This is indeed an interesting question which is probably relevant for quite a lot of users, so I am happy to provide my perspective on it:

  • Generally speaking, I would advise you to always take information like this with a pinch of salt. At least to me, it seems like “missing a deadline” is a pretextual reason to cover something more serious. I would advise you to remember how costly recruiting and onboarding a new colleague is - as such, consulting companies do not just randomly terminate/ ask to leave employees.
  • Still, and just like in any other industry, consulting companies need to make sure that their workforces are working efficiently. As such, one needs to distinguish the perspective on someone in probation period and on someone who is longer with the respective consulting company:
    • Someone in probation period: Consulting companies mainly focus on whether you have the basis that will equip you for future development. It is absolutely normal that newjoiners are heavily overwhelmed with the ways of working, tools, processes aso.
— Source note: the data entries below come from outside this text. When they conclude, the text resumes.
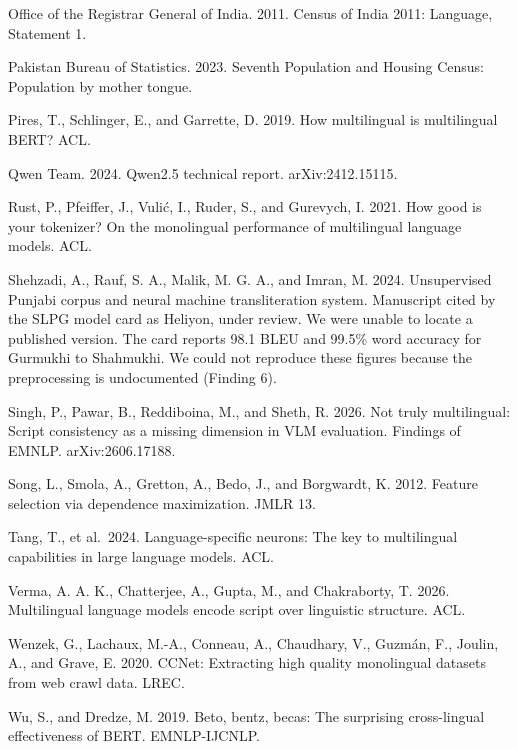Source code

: Office of the Registrar General of India. 2011. Census of India 2011:
Language, Statement 1.

Pakistan Bureau of Statistics. 2023. Seventh Population and Housing
Census: Population by mother tongue.

Pires, T., Schlinger, E., and Garrette, D. 2019. How multilingual is
multilingual BERT? ACL.

Qwen Team. 2024. Qwen2.5 technical report. arXiv:2412.15115.

Rust, P., Pfeiffer, J., Vulić, I., Ruder, S., and Gurevych, I. 2021. How
good is your tokenizer? On the monolingual performance of multilingual
language models. ACL.

Shehzadi, A., Rauf, S. A., Malik, M. G. A., and Imran, M. 2024.
Unsupervised Punjabi corpus and neural machine transliteration system.
Manuscript cited by the SLPG model card as Heliyon, under review. We
were unable to locate a published version. The card reports 98.1 BLEU
and 99.5\% word accuracy for Gurmukhi to Shahmukhi. We could not
reproduce these figures because the preprocessing is undocumented
(Finding 6).

Singh, P., Pawar, B., Reddiboina, M., and Sheth, R. 2026. Not truly
multilingual: Script consistency as a missing dimension in VLM
evaluation. Findings of EMNLP. arXiv:2606.17188.

Song, L., Smola, A., Gretton, A., Bedo, J., and Borgwardt, K. 2012.
Feature selection via dependence maximization. JMLR 13.

Tang, T., et al.~2024. Language-specific neurons: The key to
multilingual capabilities in large language models. ACL.

Verma, A. A. K., Chatterjee, A., Gupta, M., and Chakraborty, T. 2026.
Multilingual language models encode script over linguistic structure.
ACL.

Wenzek, G., Lachaux, M.-A., Conneau, A., Chaudhary, V., Guzmán, F.,
Joulin, A., and Grave, E. 2020. CCNet: Extracting high quality
monolingual datasets from web crawl data. LREC.

Wu, S., and Dredze, M. 2019. Beto, bentz, becas: The surprising
cross-lingual effectiveness of BERT. EMNLP-IJCNLP.
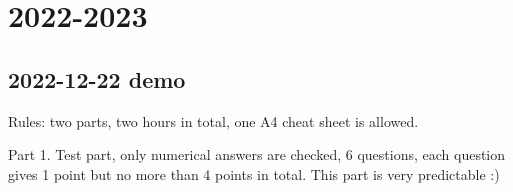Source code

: \documentclass[11pt, a4paper]{article}
\theoremstyle{definition}
\begin{document}
%
%
%
%



\section{2022-2023}

\subsection{2022-12-22 demo}


Rules: two parts, two hours in total, one A4 cheat sheet is allowed. 

\vspace{1cm}

Part 1. Test part, only numerical answers are checked, 6 questions, each question gives 1 point but no more than 4 points in total. 
This part is very predictable :) 
\end{document}
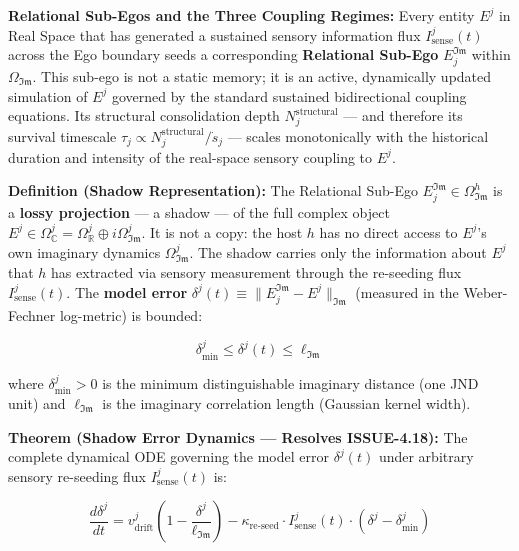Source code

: \documentclass[11pt,a4paper]{article}
\theoremstyle{definition}
\theoremstyle{remark}
\begin{document}
\textbf{Relational Sub-Egos and the Three Coupling Regimes:} Every entity $E^j$ in Real Space that has generated a sustained sensory information flux $I_{\text{sense}}^j(t)$ across the Ego boundary seeds a corresponding \textbf{Relational Sub-Ego} $E_j^{\mathfrak{Im}}$ within $\Omega_{\mathfrak{Im}}$. This sub-ego is not a static memory; it is an active, dynamically updated simulation of $E^j$ governed by the standard sustained bidirectional coupling equations. Its structural consolidation depth $N_j^{\text{structural}}$ — and therefore its survival timescale $\tau_j \propto N_j^{\text{structural}} / \dot{s}_j$ — scales monotonically with the historical duration and intensity of the real-space sensory coupling to $E^j$.

\textbf{Definition (Shadow Representation):} The Relational Sub-Ego $E_j^{\mathfrak{Im}} \in \Omega_{\mathfrak{Im}}^h$ is a \textbf{lossy projection} — a shadow — of the full complex object $E^j \in \Omega_\mathbb{C}^j = \Omega_\mathbb{R}^j \oplus i\Omega_{\mathfrak{Im}}^j$. It is not a copy: the host $h$ has no direct access to $E^j$'s own imaginary dynamics $\Omega_{\mathfrak{Im}}^j$. The shadow carries only the information about $E^j$ that $h$ has extracted via sensory measurement through the re-seeding flux $I_{\text{sense}}^j(t)$. The \textbf{model error} $\delta^j(t) \equiv \|E_j^{\mathfrak{Im}} - E^j\|_{\mathfrak{Im}}$ (measured in the Weber-Fechner log-metric) is bounded:


\begin{equation}
\delta_{\min}^j \leq \delta^j(t) \leq \ell_{\mathfrak{Im}}
\end{equation}


where $\delta_{\min}^j > 0$ is the minimum distinguishable imaginary distance (one JND unit) and $\ell_{\mathfrak{Im}}$ is the imaginary correlation length (Gaussian kernel width).

\textbf{Theorem (Shadow Error Dynamics — Resolves ISSUE-4.18):} The complete dynamical ODE governing the model error $\delta^j(t)$ under arbitrary sensory re-seeding flux $I_{\text{sense}}^j(t)$ is:


\begin{equation}
\boxed{\frac{d\delta^j}{dt} = v_{\text{drift}}^j \left(1 - \frac{\delta^j}{\ell_{\mathfrak{Im}}}\right) - \kappa_{\text{re-seed}} \cdot I_{\text{sense}}^j(t) \cdot \left(\delta^j - \delta_{\min}^j\right)}
\end{equation}
\end{document}
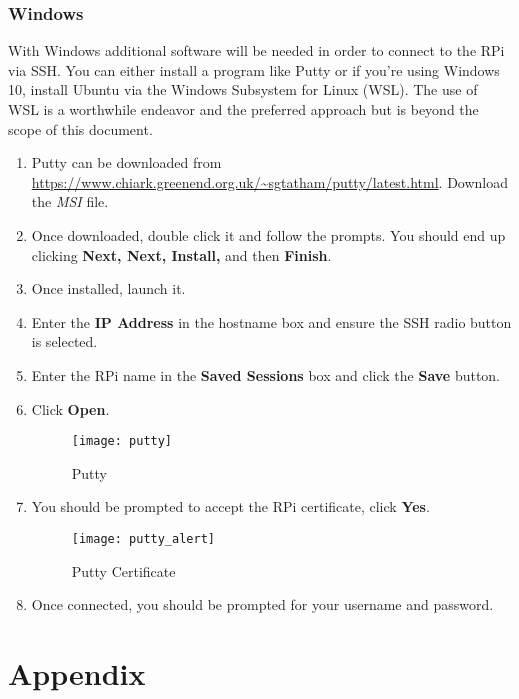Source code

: \documentclass[
a4paper,
fontsize=14pt, %
pagesize, %
parskip=half-, %
]{scrartcl} %
\theoremstyle{mythmstyle} %
\begin{document}
\subsubsection{Windows}
With Windows additional software will be needed in order to connect to the RPi via SSH.  You can either install a program like Putty or if you're using Windows 10, install Ubuntu via the Windows Subsystem for Linux (WSL). The use of WSL is a worthwhile endeavor and the preferred approach but is beyond the scope of this document.
\begin{enumerate}
    \item Putty can be downloaded from \url{https://www.chiark.greenend.org.uk/~sgtatham/putty/latest.html}.  Download the \emph{MSI} file.
    \item Once downloaded, double click it and follow the prompts.  You should end up clicking \textbf{Next, Next, Install,} and then \textbf{Finish}.
    \item Once installed, launch it.
    \item Enter the \textbf{IP Address} in the hostname box and ensure the SSH radio button is selected.
    \item Enter the RPi name in the \textbf{Saved Sessions} box and click the \textbf{Save} button.
    \item Click \textbf{Open}.
    \begin{figure}[h]
        \centering\texttt{[image: putty]}
        \caption{Putty}
    \end{figure}
    \clearpage
    \item You should be prompted to accept the RPi certificate, click \textbf{Yes}.
    \begin{figure}[h]
        \centering\texttt{[image: putty\_alert]}
        \caption{Putty Certificate}
    \end{figure}
    \item Once connected, you should be prompted for your username and password.
\end{enumerate}



\clearpage
\section{Appendix}
\end{document}
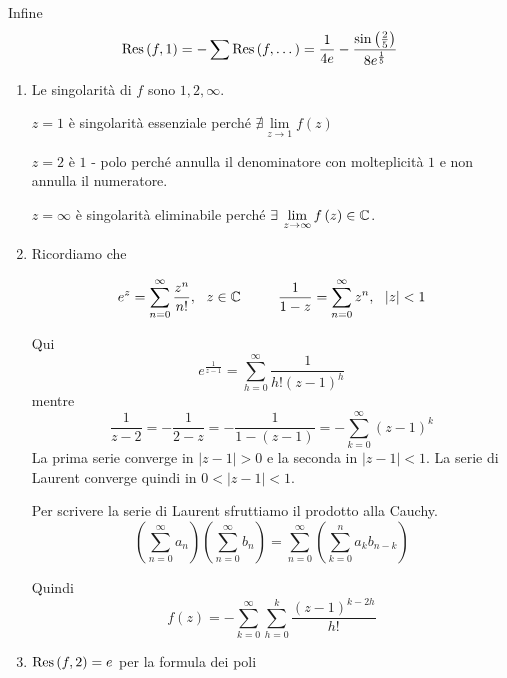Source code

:Infine
\begin{equation*}
\operatorname{Res} \left(f,1\right) = - \sum \operatorname{Res} \left(f,\dotsc \right) = \frac{1}{4e} - \frac{\sin\left(\frac{2}{5}\right)}{8e^{\frac{1}{5}}}
\end{equation*}
\Soluzione
\begin{enumerate}
\item Le singolarità di $f$ sono $1,2,\infty $.

$z = 1$ è singolarità essenziale perché $\nexists \lim\limits _{z\rightarrow 1} f\left(z\right)$

$z = 2$ è $1$ - polo perché annulla il denominatore con molteplicità $1$ e non annulla il numeratore.

$z = \infty $ è singolarità eliminabile perché $\exists \lim\limits _{z\rightarrow \infty } f\left(z\right) \in \CC $.
\item Ricordiamo che

\begin{rem}
\begin{equation*}
e^{z} = \sum\limits ^{\infty }_{n = 0}\frac{z^{n}}{n!} ,\ \ z\in \mathbb{C}  \ \ \ \ \ \ \ \ \frac{1}{1 - z} = \sum\limits ^{\infty }_{n = 0} z^{n} ,\ \ \left| z\right| < 1
\end{equation*}
\end{rem}

Qui
\begin{equation*}
e^{\frac{1}{z - 1}} = \sum\limits ^{\infty }_{h = 0}\frac{1}{h!\left(z - 1\right)^{h}}
\end{equation*}mentre
\begin{equation*}
\frac{1}{z - 2} = - \frac{1}{2 - z} = - \frac{1}{1 - \left(z - 1\right)} = - \sum\limits ^{\infty }_{k = 0}\left(z - 1\right)^{k}
\end{equation*}La prima serie converge in $\left| z - 1\right|  > 0$ e la seconda in $\left| z - 1\right| < 1$. La serie di Laurent converge quindi in $0 < \left| z - 1\right| < 1$.
\begin{rem}
Per scrivere la serie di Laurent sfruttiamo il prodotto alla Cauchy.
\begin{equation*}
\left(\sum\limits ^{\infty }_{n = 0} a_{n}\right)\left(\sum\limits ^{\infty }_{n = 0} b_{n}\right) = \sum\limits ^{\infty }_{n = 0}\left(\sum\limits ^{n}_{k = 0} a_{k} b_{n - k}\right)
\end{equation*}
\end{rem}Quindi
\begin{equation*}
f\left(z\right) = - \sum\limits ^{\infty }_{k = 0}\sum\limits ^{k}_{h = 0}\frac{\left(z - 1\right)^{k - 2h}}{h!}
\end{equation*}
\item $\operatorname{Res} \left(f,2\right) = e$ per la formula dei poli


\end{enumerate}
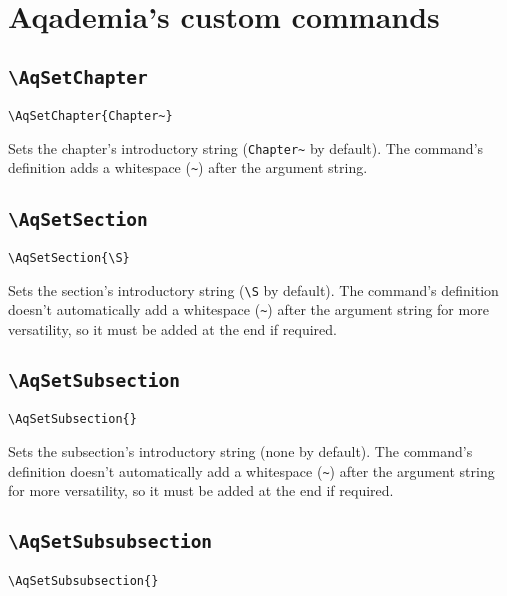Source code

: \chapter{Aqademia's custom commands}

\section{\texttt{\textbackslash{}AqSetChapter}}

\begin{lstlisting}[language=Tex]
\AqSetChapter{Chapter~}
\end{lstlisting}

Sets the chapter's introductory string (\texttt{Chapter\~{}} by default).
The command's definition adds a whitespace (\texttt{\~{}}) after the argument string.

\section{\texttt{\textbackslash{}AqSetSection}}

\begin{lstlisting}[language=Tex]
\AqSetSection{\S}
\end{lstlisting}

Sets the section's introductory string (\texttt{\textbackslash{}S} by default).
The command's definition doesn't automatically add a whitespace (\texttt{\~{}}) after the argument string for more versatility, so it must be added at the end if required.

\section{\texttt{\textbackslash{}AqSetSubsection}}

\begin{lstlisting}[language=Tex]
\AqSetSubsection{}
\end{lstlisting}

Sets the subsection's introductory string (none by default).
The command's definition doesn't automatically add a whitespace (\texttt{\~{}}) after the argument string for more versatility, so it must be added at the end if required.

\section{\texttt{\textbackslash{}AqSetSubsubsection}}

\begin{lstlisting}[language=Tex]
\AqSetSubsubsection{}
\end{lstlisting}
Solely if at the end of probation period, there seems to be no solid basis for future development, one might be asked to leave/ terminated.
    • Someone long with the respective consulting company: Just like with most other industries, consulting companies have clearly defined the requirements to be met on a (semi-)annual basis. Normally though, if you constantly try to get better, there is not much discussion about your performance.
  • Lastly, regarding your question on how to take on feedback, I would advise you to - already in the conversation where you have been given this feedback - ask for some examples and guidelines in case you are not provided with them. Normally though, the one providing feedback should always provide it as precise and action-oriented as possible so that you actually know what to do differently and how.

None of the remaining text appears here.